Modern businesses have been migrating to the cloud in droves throughout the pandemic. It was a necessity in order to secure remote work during COVID-19, but as cloud service procurement increases, the risk increases as well. Industry critical services are now on a platform that may be more unsecured than any other platform they’ve used before, especially if they’re only using one cloud solution. Sensitive data may not have the data security it needs to avoid cloud-based attacks.
Remote work also further complicates the situation as employees also have multiple access points to the cloud provider and leave systems open and more vulnerable to threats. Because of this, companies are starting to look at multi-cloud solutions to further secure their assets.
A multi-cloud environment is the use of two or more cloud computing services from any number of different cloud vendors. A multi-cloud environment could be all-private, all-public, or a combination of both. Cloud servers are spread across multiple platforms and the way data is stored can assist with cloud computing security.
So how do multi-cloud solutions improve security measures over single-cloud solutions? And if you choose to move forward with a multi-cloud solution, how can you address cloud security risk management? Who should gain access and who addresses security controls?
If a company's assets are all on one cloud platform, and an outage happens, suddenly, every computer in the building might as well be a very fancy paperweight. Sometimes this happens because of bad actors, sometimes it happens because of human error and intervention. But no matter the reason, this can of outage can cost businesses income and break trust with both customers and employees.
However, if there are multiple cloud environments, widespread outages can be avoided. This gives you resiliency in the face of disruption and allows you to achieve business continuity. By mitigating widespread loss of service. This is one of the benefits of using multiple software as a service (SaaS) solutions.
By adopting a multi-cloud approach, organizations can avoid locking themselves in with a specific cloud provider. Being able to move cloud providers allows companies to chase the best value. This also enables teams to take advantage of the speed, capacity, and features offered by different providers. It gives employees and security teams more options to choose what best suits their needs. As a company grows, if there was only one cloud option, it would prove increasingly difficult to keep everyone happy with one solution.
Multi-cloud solutions are easily scalable at the organizational level, meaning that they can be adopted and distributed company-wide quickly.
As organizations mature and develop their strategy to mitigate risks, especially in multi-cloud approaches, security leaders become painfully aware of constraints on time and resources. If compliance and risk are being tracked via spreadsheets, tabs start to build, and technical debt starts to build. Then stakeholders and business leaders start to scrutinize the process even further, adding more pressure on top of an already stressful situation.

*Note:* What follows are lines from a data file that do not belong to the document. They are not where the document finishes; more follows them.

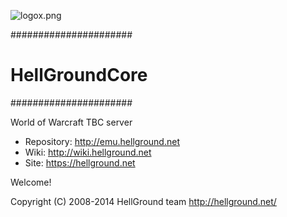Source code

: ![logox.png](https://bitbucket.org/repo/Xjqaeg/images/1264307093-logox.png)

######################
#   HellGroundCore   #
######################

World of Warcraft TBC server

* Repository: http://emu.hellground.net
* Wiki: http://wiki.hellground.net
* Site: https://hellground.net

Welcome!





Copyright (C) 2008-2014 HellGround team <http://hellground.net/>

Corners start to be cut. Organizations limit themselves to common scoring systems, whether they’re 100% applicable to their own frameworks or not. Threats are addressed in priority from highest to lowest, ignoring smaller threats that build in favor of the more critical ones. Although that may seem like a solid strategy at first, those “low-level” vulnerabilities can be exploited just as handily as the “high-level” ones. If there are numerous “low-level” threats, there could be an argument made that it puts organizations in a much more vulnerable position overall.
With downsized security teams, even those that are chipping away at threats every day can be easily overwhelmed, and the whole enterprise could suffer as a result. So how can we address this? What can be done?
Automation is the best solution, using natural language processing (NLP) to address critical vulnerabilities. Since interactions between humans and machines are based on language processing, NLP allows organizations to process increasingly large amounts of data, granting them the ability to be more efficient, more risk cognizant, and more secure.
Threat intelligence with NLP-fueled automation can take vast amounts of data and understand not just the meaning of the words but can use millions of data points to identify a pattern that will aid in detecting threats. And it only continues to learn. It’s not a product that is always in danger of becoming obsolete, like legacy IT GRC solutions. It evolves with its company.
Automating control scoring to enable and streamline the use of multi-cloud environments is the most efficient way to deal with risk across cyber landscapes. Predictive and real-time modeling of vulnerability management gives organizations a key weapon in their fight against data breach. This is giving businesses the option to increase coverage metrics and optimize efforts in critical areas to alleviate technical debt and allowing companies to thrive instead of survive.
Companies can use this to adopt an integrated risk management (IRM) strategy, which is becoming more key as digital transformation influences the world. Being able to standardize risk and compliance across multiple platforms is critical in achieving security across multi-cloud. Currently, there is no standardized process across Azure, Google Cloud, or any other number of providers. They each have their own solutions to security, their own way of managing cloud incidents, but typically only a fraction of the controls necessary to mitigate risk are shown. NLP and automation could open the door throughout the platforms, allowing a third party to communicate with all cloud providers to become more secure.
Gartner estimates that the adoption of private and public cloud structures accumulated to roughly $50.3 billion through 2020. Multi-cloud and cloud security management will only continue to boom in the next several years.
Although multi-cloud solutions are new to a lot of industries, their use will only increase. Organizations need to start looking to the future to choose solutions that will grow with them and the cloud.